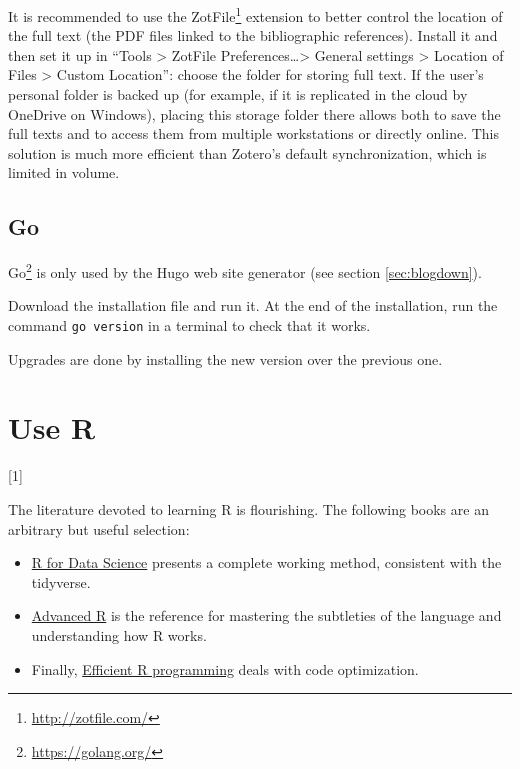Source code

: \documentclass[
  12pt,
  american,
  a4paper,
  extrafontsizes,onecolumn,openright
  ]{memoir}
\providecommand{\tightlist}{%
  \setlength{\itemsep}{0pt}\setlength{\parskip}{0pt}}
\newcommand{\toc}[1]{%
  \startcontents[chapters]%
  \printcontents[chapters]{}{1}[#1]{}%
  ~\newline%
}
\begin{document}
It is recommended to use the ZotFile\footnote{\url{http://zotfile.com/}} extension to better control the location of the full text (the PDF files linked to the bibliographic references).
Install it and then set it up in \enquote{Tools \textgreater{} ZotFile Preferences\ldots\textgreater{} General settings \textgreater{} Location of Files \textgreater{} Custom Location}: choose the folder for storing full text.
If the user's personal folder is backed up (for example, if it is replicated in the cloud by OneDrive on Windows), placing this storage folder there allows both to save the full texts and to access them from multiple workstations or directly online.
This solution is much more efficient than Zotero's default synchronization, which is limited in volume.

\hypertarget{go}{%
\section{Go}\label{go}}

Go\footnote{\url{https://golang.org/}} is only used by the Hugo web site generator (see section \ref{sec:blogdown}).

Download the installation file and run it.
At the end of the installation, run the command \texttt{go\ version} in a terminal to check that it works.

Upgrades are done by installing the new version over the previous one.

\hypertarget{chap-utiliseR}{%
\chapter{Use R}\label{chap-utiliseR}}

\toc{1}

The literature devoted to learning R is flourishing.
The following books are an arbitrary but useful selection:

\begin{itemize}
\tightlist
\item
  \href{https://r4ds.had.co.nz/}{R for Data Science} \autocite{Wickham2016} presents a complete working method, consistent with the tidyverse.
\item
  \href{http://adv-r.had.co.nz/}{Advanced R} \autocite{Wickham2014} is the reference for mastering the subtleties of the language and understanding how R works.
\item
  Finally, \href{https://csgillespie.github.io/efficientR/}{Efficient R programming} \autocite{Gillespie2016} deals with code optimization.
\end{itemize}
\end{document}
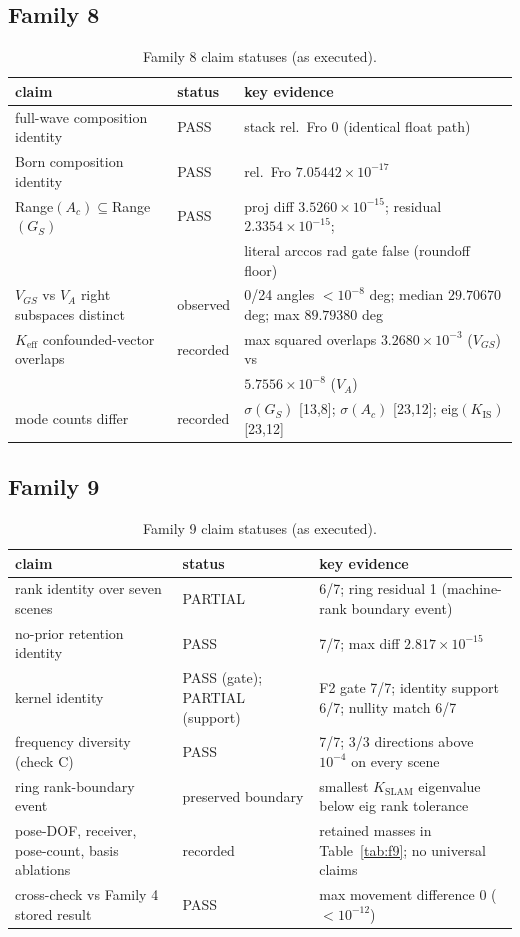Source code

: \documentclass[12pt]{article}
\begin{document}
\subsection{Family 8}
\begin{table}[ht]
\centering
\small
\caption{Family 8 claim statuses (as executed).}
\label{app:tab:f8}
\begin{tabular}{p{} p{} p{}}
\toprule
claim & status & key evidence \\
\midrule
full-wave composition identity & PASS &
stack rel.\ Fro 0 (identical float path) \\
Born composition identity & PASS &
rel.\ Fro $7.05442\times10^{-17}$ \\
Range$(A_c)\subseteq$Range$(G_S)$ & PASS &
proj diff $3.5260\times10^{-15}$; residual $2.3354\times10^{-15}$; \\
 & & literal arccos rad gate false (roundoff floor) \\
$V_{GS}$ vs $V_A$ right subspaces distinct & observed &
0/24 angles $<10^{-8}$ deg; median $29.70670$ deg; max $89.79380$ deg \\
$K_{\mathrm{eff}}$ confounded-vector overlaps & recorded &
max squared overlaps $3.2680\times10^{-3}$ ($V_{GS}$) vs \\
 & & $5.7556\times10^{-8}$ ($V_A$) \\
mode counts differ & recorded &
$\sigma(G_S)$ [13,8]; $\sigma(A_c)$ [23,12];
eig$(K_{\mathrm{IS}})$ [23,12] \\
\bottomrule
\end{tabular}
\end{table}

\subsection{Family 9}
\begin{table}[ht]
\centering
\small
\caption{Family 9 claim statuses (as executed).}
\label{app:tab:f9}
\begin{tabular}{p{} p{} p{}}
\toprule
claim & status & key evidence \\
\midrule
rank identity over seven scenes & PARTIAL &
6/7; ring residual 1 (machine-rank boundary event) \\
no-prior retention identity & PASS & 7/7; max diff
$2.817\times10^{-15}$ \\
kernel identity & PASS (gate); PARTIAL (support) &
F2 gate 7/7; identity support 6/7; nullity match 6/7 \\
frequency diversity (check C) & PASS & 7/7; 3/3 directions
above $10^{-4}$ on every scene \\
ring rank-boundary event & preserved boundary &
smallest $K_{\mathrm{SLAM}}$ eigenvalue below eig rank tolerance \\
pose-DOF, receiver, pose-count, basis ablations & recorded &
retained masses in Table~\ref{tab:f9}; no universal claims \\
cross-check vs Family 4 stored result & PASS &
max movement difference 0 ($<10^{-12}$) \\
\bottomrule
\end{tabular}
\end{table}
\end{document}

**Task directions:** Now copy each line of the entries that mentions "executed".

**Answer for this exercise:**
\caption{Family 8 claim statuses (as executed).}
\caption{Family 9 claim statuses (as executed).}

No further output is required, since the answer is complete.